The kids are chaperoned by adults and sleep on air mattresses and cots in classrooms at Hurricane High during their stay. One adult chaperone is required for every five children.
Reach was in Hurricane for two weeks, ending this weekend. After the first week ended on July 24, an older group of kids moved into the high school a day later and continued work on the houses.
"We're doing anything we can to help fix up houses in the community," said Stephen Dunwoody, 18, of Weddington, N.C.
The kids attend Reach through their local church youth groups. Seven youth groups from Illinois, Pennsylvania, Virginia, Michigan, and Ohio worked on Thomason's house in the program's first week.
Thomason said she helped the kids work on her house. She also ate lunch with them and attended their devotional meetings, which they held every work session. Reach workers refer to the families they help as "neighbors," and Dunwoody's group was happy to have Thomason as theirs.
"I don't think we could have asked for a better neighbor," said Paige Goody, 16, of New Philadelphia, Ohio.
Mike Kefauver of Chicago, one of the chaperones working at Thomason's house, has been going to Reach work camps for 17 years.

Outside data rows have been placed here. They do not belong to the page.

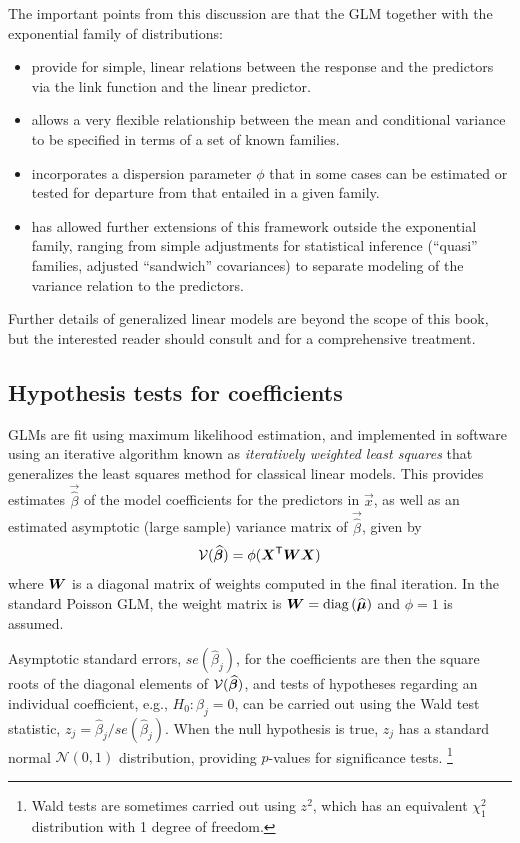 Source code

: \documentclass[11pt]{book}\usepackage[]{graphicx}\usepackage[]{color}
\begin{document}
The important points from this discussion are that the GLM together with the exponential
family of distributions:
\begin{itemize}
 \item provide for simple, linear relations between the response and the predictors
 via the link function and the linear predictor.
 \item allows a very flexible relationship between the mean and 
 conditional variance to be specified in terms of a set of known families.
 \item incorporates a dispersion parameter $\phi$ that in some cases can be estimated
 or tested for departure from that entailed in a given family.
 \item has allowed further extensions of this framework outside the exponential family,
 ranging from simple adjustments for statistical inference (``quasi'' families, 
 adjusted ``sandwich'' covariances) to separate modeling of the variance relation
 to the predictors.
\end{itemize}

Further details of generalized linear models are beyond the scope of this book, but
the interested reader should consult \citet[\S 15.3]{Fox:2008} 
and \citet[Ch. 4]{Agresti:2013} for a comprehensive
treatment.

\subsection{Hypothesis tests for coefficients}\label{sec:glm-hyptests}
GLMs are fit using maximum likelihood estimation, and implemented in software using
an iterative algorithm known as \emph{iteratively weighted least squares}
that generalizes the least squares method for classical linear models.
This provides estimates $\vec{\widehat{\beta}}$ of the model coefficients
for the predictors in $\vec{x}$, as well as an estimated asymptotic 
(large sample) variance matrix of $\vec{\widehat{\beta}}$, given by
\begin{equation}\label{eq:varbeta}
\mathcal{V} (\widehat{\bm{\beta}}) = \phi ( \bm{X}^\mathsf{T}  \bm{W} \bm{X} )
\end{equation}
where $\bm{W}$ is a diagonal matrix of weights computed in the final iteration.
In the standard Poisson GLM, the weight matrix is $\bm{W} = \mathrm{diag}\, (\widehat{\bm{\mu}})$
and $\phi=1$ is assumed.

Asymptotic standard errors, $ se (\widehat{\beta}_j)$,
for the coefficients are then the square roots of the
diagonal elements
of $\mathcal{V} (\widehat{\bm{\beta}})$, and tests of hypotheses regarding
an individual coefficient, e.g., $H_0 : \beta_j = 0$, can be carried out
using the Wald test statistic,
$z_j = \widehat{\beta}_j / se (\widehat{\beta}_j)$.
When the null hypothesis is true, $z_j$ has a standard normal $\mathcal{N}(0,1)$
distribution, providing $p$-values for significance tests.%
\footnote{Wald tests are sometimes carried out using $z^2$, which has an equivalent
$\chi^2_1$ distribution with 1 degree of freedom.
}
\end{document}
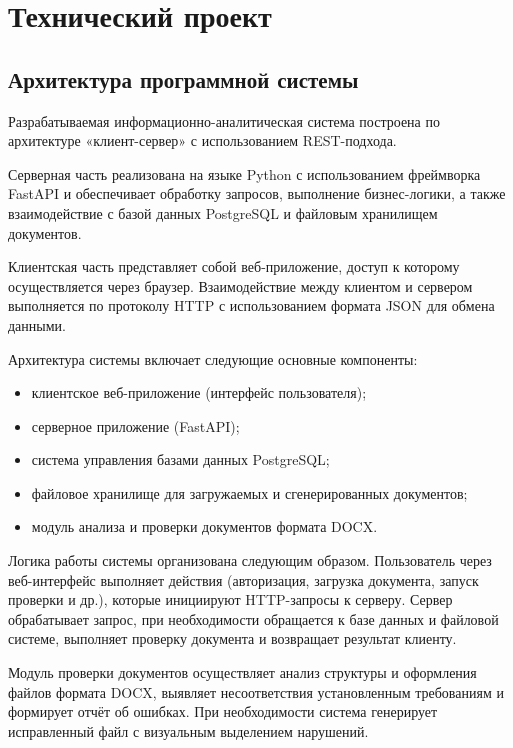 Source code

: \section{Технический проект}

\subsection{Архитектура программной системы}

Разрабатываемая информационно-аналитическая система построена по архитектуре «клиент-сервер» с использованием REST-подхода.

Серверная часть реализована на языке Python с использованием фреймворка FastAPI и обеспечивает обработку запросов, выполнение бизнес-логики, а также взаимодействие с базой данных PostgreSQL и файловым хранилищем документов.

Клиентская часть представляет собой веб-приложение, доступ к которому осуществляется через браузер. Взаимодействие между клиентом и сервером выполняется по протоколу HTTP с использованием формата JSON для обмена данными.

Архитектура системы включает следующие основные компоненты:

\begin{itemize}
	\item клиентское веб-приложение (интерфейс пользователя);
	\item серверное приложение (FastAPI);
	\item система управления базами данных PostgreSQL;
	\item файловое хранилище для загружаемых и сгенерированных документов;
	\item модуль анализа и проверки документов формата DOCX.
\end{itemize}

Логика работы системы организована следующим образом. Пользователь через веб-интерфейс выполняет действия (авторизация, загрузка документа, запуск проверки и др.), которые инициируют HTTP-запросы к серверу. Сервер обрабатывает запрос, при необходимости обращается к базе данных и файловой системе, выполняет проверку документа и возвращает результат клиенту.

Модуль проверки документов осуществляет анализ структуры и оформления файлов формата DOCX, выявляет несоответствия установленным требованиям и формирует отчёт об ошибках. При необходимости система генерирует исправленный файл с визуальным выделением нарушений.

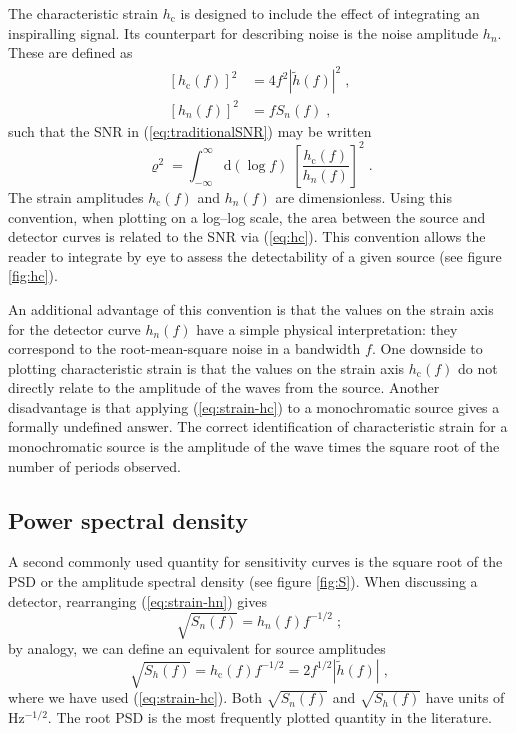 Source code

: The characteristic strain $h_\mathrm{c}$ is designed to include the effect of integrating an inspiralling signal. Its counterpart for describing noise is the noise amplitude $h_n$. These are defined as
\begin{eqnarray}\label{eq:strain-hc} 
\left[h_\mathrm{c}(f)\right]^{2} &= 4f^{2}\left| \tilde{h}(f) \right|^{2} \; ,\\
\left[h_{n}(f)\right]^{2} &= fS_{n}(f) \; ,
\label{eq:strain-hn}
\end{eqnarray}
such that the SNR in (\ref{eq:traditionalSNR}) may be written
\begin{equation}\label{eq:hc} 
\varrho^{2} = \int_{-\infty}^{\infty} \mathrm{d}\left(\log f\right)\; \left[\frac{h_\mathrm{c}(f)}{h_{n}(f)}\right]^{2} \;.
\end{equation}
The strain amplitudes $h_\mathrm{c}(f)$ and $h_{n}(f)$ are dimensionless. Using this convention, when plotting on a log--log scale, the area between the source and detector curves is related to the SNR via (\ref{eq:hc}). This convention allows the reader to integrate by eye to assess the detectability of a given source (see figure \ref{fig:hc}).

An additional advantage of this convention is that the values on the strain axis for the detector curve $h_n(f)$ have a simple physical interpretation: they correspond to the root-mean-square noise in a bandwidth $f$. One downside to plotting characteristic strain is that the values on the strain axis $h_\mathrm{c}(f)$ do not directly relate to the amplitude of the waves from the source. 
Another disadvantage is that applying (\ref{eq:strain-hc}) to a monochromatic source gives a formally undefined answer. The correct identification of characteristic strain for a monochromatic source is the amplitude of the wave times the square root of the number of periods observed. %

\subsection{Power spectral density}\label{sec:psd}

A second commonly used quantity for sensitivity curves is the square root of the PSD or the amplitude spectral density (see figure \ref{fig:S}). When discussing a detector, rearranging (\ref{eq:strain-hn}) gives
\begin{equation}\label{eq:temp1}
\sqrt{S_{n}(f)} = h_{n}(f)f^{-1/2} \; ;
\end{equation}
by analogy, we can define an equivalent for source amplitudes
\begin{equation}
\sqrt{S_{h}(f)} = h_\mathrm{c}(f)f^{-1/2} = 2 f^{1/2} \left| \tilde{h}(f) \right| \; ,
\label{eq:ShforSources}
\end{equation}
where we have used (\ref{eq:strain-hc}). Both $\sqrt{S_{n}(f)}$ and $\sqrt{S_{h}(f)}$ have units of $\mathrm{Hz^{-1/2}}$. The root PSD is the most frequently plotted quantity in the literature.

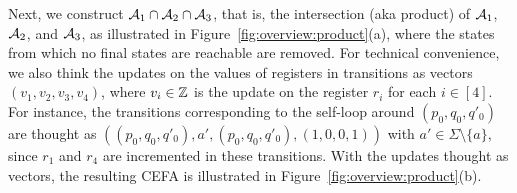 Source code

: Next, 
we construct $\mathcal{A}_1 \cap \mathcal{A}_2 \cap \mathcal{A}_3$, that is, the intersection (aka product) of $\mathcal{A}_1$, $\mathcal{A}_2$, and $\mathcal{A}_3$, as illustrated in Figure~\ref{fig:overview:product}(a), where the states from which no final states are reachable are removed. 
For technical convenience, we also think  the updates on the values of registers in transitions as vectors $(v_1, v_2, v_3, v_4)$, where $v_i \in \mathbb{Z}$ is the update on the register $r_{i}$ for each $i \in [4]$. For instance, the transitions corresponding to the self-loop around $(p_0, q_0, q'_0)$ are thought as $((p_0, q_0, q'_0), a', (p_0, q_0, q'_0), (1,0,0,1))$ with $a' \in \Sigma \setminus \{a\}$, since $r_1$ and $r_4$ are incremented in these transitions. With the updates thought  as vectors, the resulting CEFA is illustrated in Figure~\ref{fig:overview:product}(b).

Kefauver said he always marvels at how well behaved and willing to work the are.
"They're all good kids," he said. "I've never had a bad one."
Hurricane town officials raised $10,000 in order to pay for the food and building supplies needed to host the work camp for its two weeks. The money was then divvied out to the various youth groups so they could buy building supplies.
Hurricane City Manager Ben Newhouse said that Reach is well worth the money. He estimates that for every dollar put into the program, the city gains ten dollars in revenue since the visitors presumably buy their food, fuel, and supplies locally.
Town officials and full-time Reach employees pre-screen potential houses, which are chosen based on need, months before the work camp starts. More than 150 houses applied for the program this year; 65 were worked on, Newhouse said.
Thomason said she applied for the program because her monthly stipend from child support is not enough to pay for home repairs. Before Reach came to fix her porch, she was afraid it would collapse on the mailman.
Jane Hodges of Teays Lane also had her house worked on.
"They told me as long as I don't have a Cadillac sitting out front, they'd help me out," she said.
As it turns out, Hodges has a late-model Buick - and a fixed income. She recently fell off a chair and injured her tailbone. The injury prevents her from doing physical labor, and she welcomes any help fixing her house.
"It means the world to me," she said.
To Thomason, the fact that Reach ended today is bittersweet. On one hand, her house is much more livable. On the other hand, the friends she made in the last two weeks are leaving.
"I'll be really sad when they leave because I'm attached to the boys and girls, all of them," she said.
The connection will still be there. One of the groups working on Thomason's house wrote their names on a piece of wood and gave it to her before they left.
"That's something I can treasure," she said.